## Problem
Restrict the output to the lines below starting at the one that contains "DNS, TCP, ARP)." and ending at the one that contains "data payload details.", and restate them word for word, both ends included.

Rendered images with source text

┌──

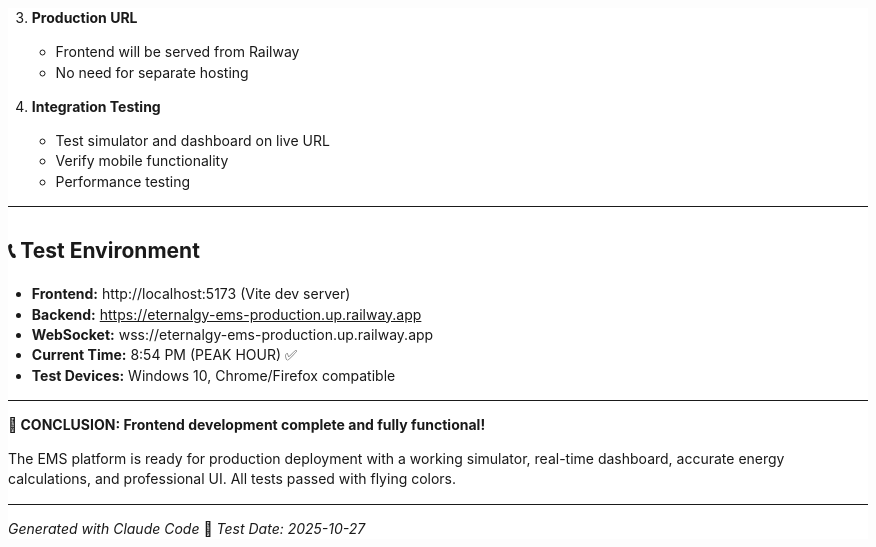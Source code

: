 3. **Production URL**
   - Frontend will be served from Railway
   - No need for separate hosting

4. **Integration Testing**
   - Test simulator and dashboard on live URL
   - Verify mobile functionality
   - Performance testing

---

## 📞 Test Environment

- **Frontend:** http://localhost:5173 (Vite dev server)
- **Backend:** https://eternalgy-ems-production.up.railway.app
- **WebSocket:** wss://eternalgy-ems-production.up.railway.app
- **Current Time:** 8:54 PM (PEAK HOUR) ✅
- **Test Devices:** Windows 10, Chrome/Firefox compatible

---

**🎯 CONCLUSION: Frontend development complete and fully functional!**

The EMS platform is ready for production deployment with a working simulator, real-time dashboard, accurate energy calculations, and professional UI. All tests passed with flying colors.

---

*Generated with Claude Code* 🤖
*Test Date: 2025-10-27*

└──
┌──

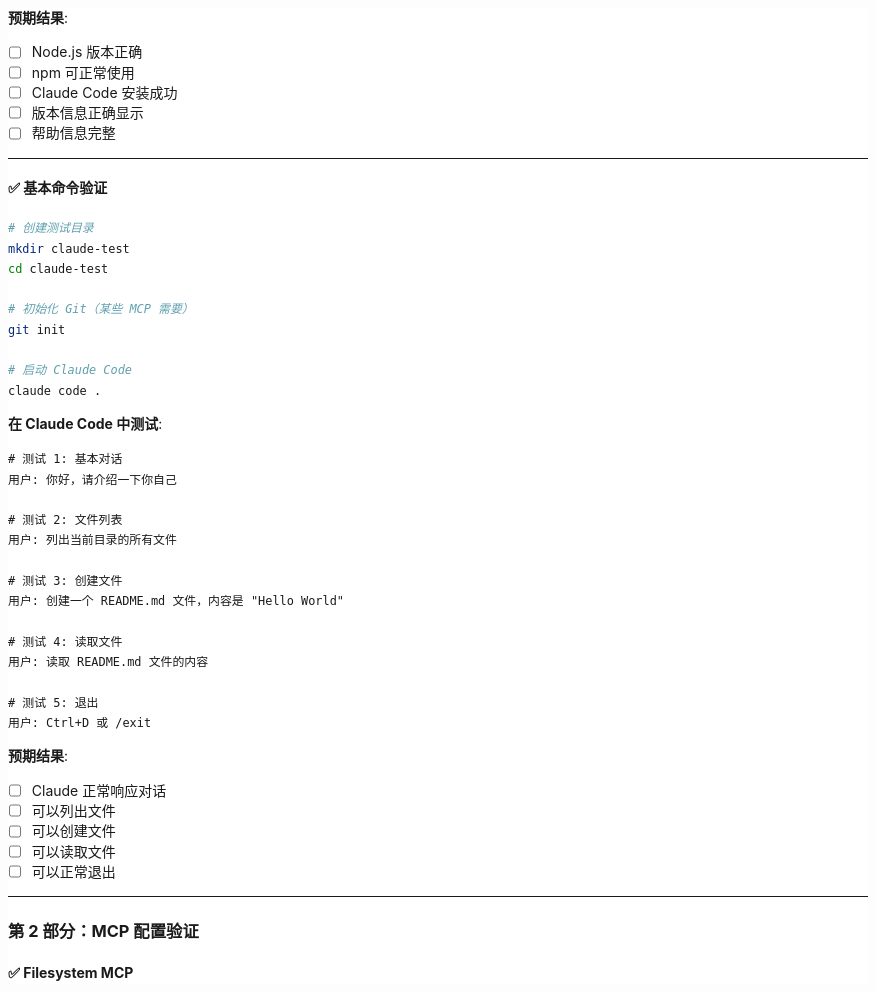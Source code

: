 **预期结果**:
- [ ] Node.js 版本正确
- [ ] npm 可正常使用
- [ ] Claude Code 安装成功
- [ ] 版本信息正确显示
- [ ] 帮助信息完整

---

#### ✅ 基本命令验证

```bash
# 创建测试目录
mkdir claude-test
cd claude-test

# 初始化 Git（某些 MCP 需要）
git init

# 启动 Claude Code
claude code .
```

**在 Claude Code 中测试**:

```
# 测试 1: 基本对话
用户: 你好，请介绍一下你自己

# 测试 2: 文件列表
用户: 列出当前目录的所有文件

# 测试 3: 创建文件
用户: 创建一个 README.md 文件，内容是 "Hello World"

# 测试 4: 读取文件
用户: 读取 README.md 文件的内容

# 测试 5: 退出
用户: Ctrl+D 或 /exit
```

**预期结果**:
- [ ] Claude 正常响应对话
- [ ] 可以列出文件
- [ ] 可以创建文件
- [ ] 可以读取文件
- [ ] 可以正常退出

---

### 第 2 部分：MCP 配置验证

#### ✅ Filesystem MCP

└──
┌──

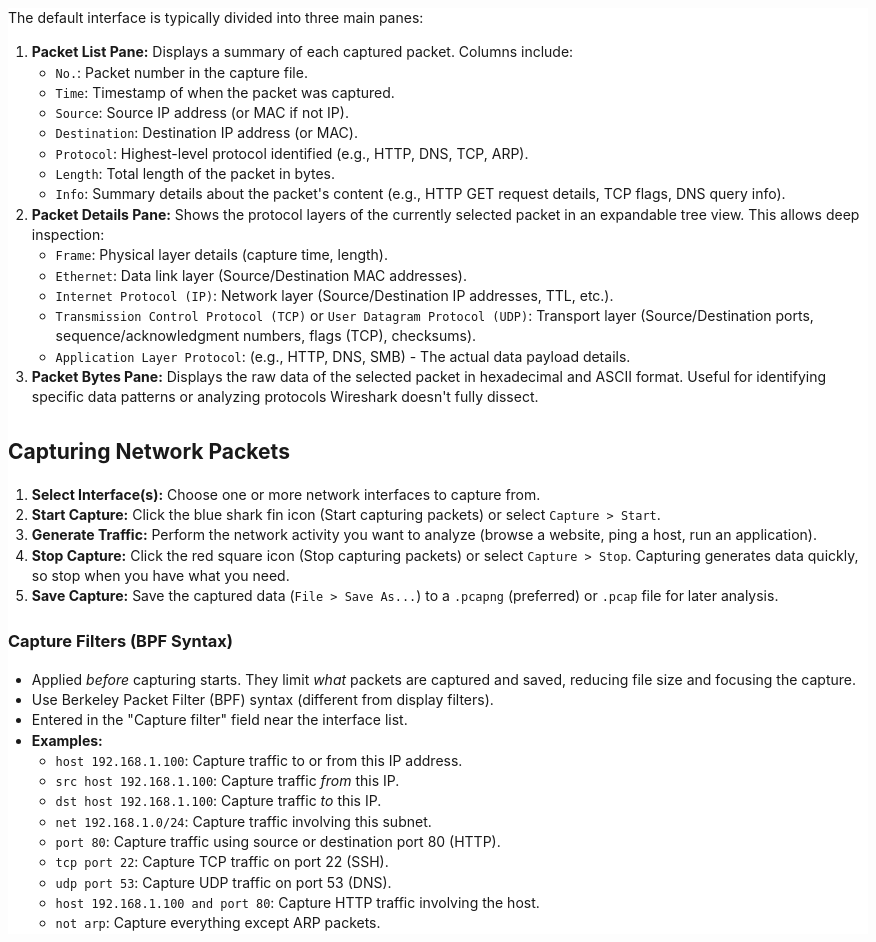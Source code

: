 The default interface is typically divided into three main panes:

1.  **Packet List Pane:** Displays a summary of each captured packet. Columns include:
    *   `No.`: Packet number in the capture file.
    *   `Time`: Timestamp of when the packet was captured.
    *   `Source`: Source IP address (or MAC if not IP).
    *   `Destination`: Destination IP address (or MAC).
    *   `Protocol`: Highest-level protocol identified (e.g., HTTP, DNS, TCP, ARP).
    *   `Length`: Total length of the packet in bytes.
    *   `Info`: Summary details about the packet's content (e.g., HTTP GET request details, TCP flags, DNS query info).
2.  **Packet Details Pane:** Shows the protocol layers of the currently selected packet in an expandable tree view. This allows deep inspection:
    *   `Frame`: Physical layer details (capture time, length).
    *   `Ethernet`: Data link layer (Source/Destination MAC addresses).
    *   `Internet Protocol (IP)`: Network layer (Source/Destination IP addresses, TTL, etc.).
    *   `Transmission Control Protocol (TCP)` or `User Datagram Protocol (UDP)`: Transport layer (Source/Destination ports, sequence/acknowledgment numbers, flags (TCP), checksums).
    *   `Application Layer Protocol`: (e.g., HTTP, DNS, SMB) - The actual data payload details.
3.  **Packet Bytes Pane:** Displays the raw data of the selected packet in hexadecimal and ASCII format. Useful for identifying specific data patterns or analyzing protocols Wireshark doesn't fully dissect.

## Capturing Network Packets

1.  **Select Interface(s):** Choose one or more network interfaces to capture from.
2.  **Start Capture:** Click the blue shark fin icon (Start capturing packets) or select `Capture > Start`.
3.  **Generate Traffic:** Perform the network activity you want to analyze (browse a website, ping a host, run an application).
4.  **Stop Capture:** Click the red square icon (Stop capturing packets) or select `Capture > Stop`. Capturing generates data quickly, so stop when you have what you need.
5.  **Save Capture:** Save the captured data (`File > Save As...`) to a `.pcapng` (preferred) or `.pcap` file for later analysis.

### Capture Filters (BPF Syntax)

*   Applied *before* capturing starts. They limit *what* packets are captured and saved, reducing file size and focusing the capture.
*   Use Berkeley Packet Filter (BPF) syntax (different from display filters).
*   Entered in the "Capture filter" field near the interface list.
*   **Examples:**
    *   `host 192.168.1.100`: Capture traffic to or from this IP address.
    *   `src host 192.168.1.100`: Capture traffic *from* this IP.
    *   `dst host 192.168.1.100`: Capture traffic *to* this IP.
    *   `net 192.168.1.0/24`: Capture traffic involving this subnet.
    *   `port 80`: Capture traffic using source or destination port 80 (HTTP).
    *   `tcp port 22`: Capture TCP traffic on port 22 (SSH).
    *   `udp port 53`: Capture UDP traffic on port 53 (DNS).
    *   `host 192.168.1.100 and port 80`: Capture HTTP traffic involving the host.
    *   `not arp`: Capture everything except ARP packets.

└──

## Answer to this exercise
    *   `Protocol`: Highest-level protocol identified (e.g., HTTP, DNS, TCP, ARP).
    *   `Length`: Total length of the packet in bytes.
    *   `Info`: Summary details about the packet's content (e.g., HTTP GET request details, TCP flags, DNS query info).
2.  **Packet Details Pane:** Shows the protocol layers of the currently selected packet in an expandable tree view. This allows deep inspection:
    *   `Frame`: Physical layer details (capture time, length).
    *   `Ethernet`: Data link layer (Source/Destination MAC addresses).
    *   `Internet Protocol (IP)`: Network layer (Source/Destination IP addresses, TTL, etc.).
    *   `Transmission Control Protocol (TCP)` or `User Datagram Protocol (UDP)`: Transport layer (Source/Destination ports, sequence/acknowledgment numbers, flags (TCP), checksums).
    *   `Application Layer Protocol`: (e.g., HTTP, DNS, SMB) - The actual data payload details.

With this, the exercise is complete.